● TASK GOAL
Output each record below exactly, leaving any picture out of the copy.

● INPUT DATA
========
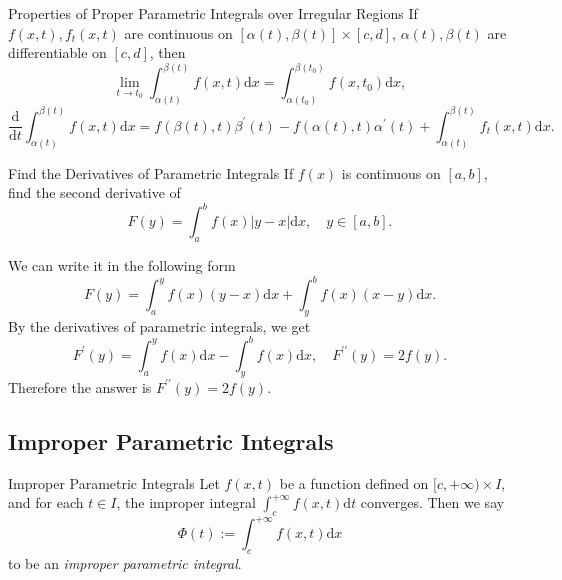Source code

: \begin{proposition}{Properties of Proper Parametric Integrals over Irregular Regions}{}
  If $f(x, t), f_t(x, t)$ are continuous on $[\alpha(t), \beta(t)] \times [c, d]$,
  $\alpha(t), \beta(t)$ are differentiable on $[c, d]$, then
  \begin{equation}
    \lim \limits _{t \rightarrow t_0} \int_{\alpha(t)}^{\beta(t)}f(x,t)\mathrm{d} x
    = \int_{\alpha(t_0)}^{\beta(t_0)} f(x, t_0)\mathrm{d} x,
  \end{equation}
  \begin{equation}
    \frac{\mathrm{d}}{\mathrm{d}t} \int_{\alpha(t)}^{\beta(t)} f(x, t)\mathrm{d} x
    = f(\beta(t), t)\beta^{\prime}(t) - f(\alpha(t), t) \alpha^{\prime}(t)
    + \int_{\alpha(t)}^{\beta(t)}f_t(x, t)\mathrm{d} x.
  \end{equation}
\end{proposition}

\begin{example}{Find the Derivatives of Parametric Integrals}{}
  If $f(x)$ is continuous on $[a, b]$, find the second derivative of
  \begin{equation}
    F(y) = \int_a^b f(x) |y - x| \mathrm{d} x, \quad y \in [a, b].
  \end{equation}
\end{example}

\begin{solution}
  We can write it in the following form
  \begin{equation}
    F(y) = \int_a^y f(x)(y-x)\mathrm{d} x + \int_y^b f(x)(x-y)\mathrm{d} x.
  \end{equation}
  By the derivatives of parametric integrals, we get
  \begin{equation}
    F^{\prime}(y) = \int_a^y f(x)\mathrm{d} x- \int_y^bf(x)\mathrm{d}x, \quad
    F^{\prime\prime}(y) = 2f(y).
  \end{equation}
  Therefore the answer is $F^{\prime\prime}(y) = 2f(y)$.
\end{solution}

\subsection{Improper Parametric Integrals}

\begin{definition}{Improper Parametric Integrals}{}
  Let $f(x, t)$ be a function defined on $[c, +\infty) \times I$,
  and for each $t \in I$, the improper integral
  $\int_c^{+\infty}f(x,t)\mathrm{d}t$ converges.
  Then we say
  \begin{equation}
    \Phi(t) := \int_c^{+\infty} f(x, t)\mathrm{d} x
  \end{equation}
  to be an \emph{improper parametric integral}.
\end{definition}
========
● ANSWER TO THE PROBLEM
Source code

: \begin{proposition}{Properties of Proper Parametric Integrals over Irregular Regions}{}
  If $f(x, t), f_t(x, t)$ are continuous on $[\alpha(t), \beta(t)] \times [c, d]$,
  $\alpha(t), \beta(t)$ are differentiable on $[c, d]$, then
  \begin{equation}
    \lim \limits _{t \rightarrow t_0} \int_{\alpha(t)}^{\beta(t)}f(x,t)\mathrm{d} x
    = \int_{\alpha(t_0)}^{\beta(t_0)} f(x, t_0)\mathrm{d} x,
  \end{equation}
  \begin{equation}
    \frac{\mathrm{d}}{\mathrm{d}t} \int_{\alpha(t)}^{\beta(t)} f(x, t)\mathrm{d} x
    = f(\beta(t), t)\beta^{\prime}(t) - f(\alpha(t), t) \alpha^{\prime}(t)
    + \int_{\alpha(t)}^{\beta(t)}f_t(x, t)\mathrm{d} x.
  \end{equation}
\end{proposition}

\begin{example}{Find the Derivatives of Parametric Integrals}{}
  If $f(x)$ is continuous on $[a, b]$, find the second derivative of
  \begin{equation}
    F(y) = \int_a^b f(x) |y - x| \mathrm{d} x, \quad y \in [a, b].
  \end{equation}
\end{example}

\begin{solution}
  We can write it in the following form
  \begin{equation}
    F(y) = \int_a^y f(x)(y-x)\mathrm{d} x + \int_y^b f(x)(x-y)\mathrm{d} x.
  \end{equation}
  By the derivatives of parametric integrals, we get
  \begin{equation}
    F^{\prime}(y) = \int_a^y f(x)\mathrm{d} x- \int_y^bf(x)\mathrm{d}x, \quad
    F^{\prime\prime}(y) = 2f(y).
  \end{equation}
  Therefore the answer is $F^{\prime\prime}(y) = 2f(y)$.
\end{solution}

\subsection{Improper Parametric Integrals}

\begin{definition}{Improper Parametric Integrals}{}
  Let $f(x, t)$ be a function defined on $[c, +\infty) \times I$,
  and for each $t \in I$, the improper integral
  $\int_c^{+\infty}f(x,t)\mathrm{d}t$ converges.
  Then we say
  \begin{equation}
    \Phi(t) := \int_c^{+\infty} f(x, t)\mathrm{d} x
  \end{equation}
  to be an \emph{improper parametric integral}.
\end{definition}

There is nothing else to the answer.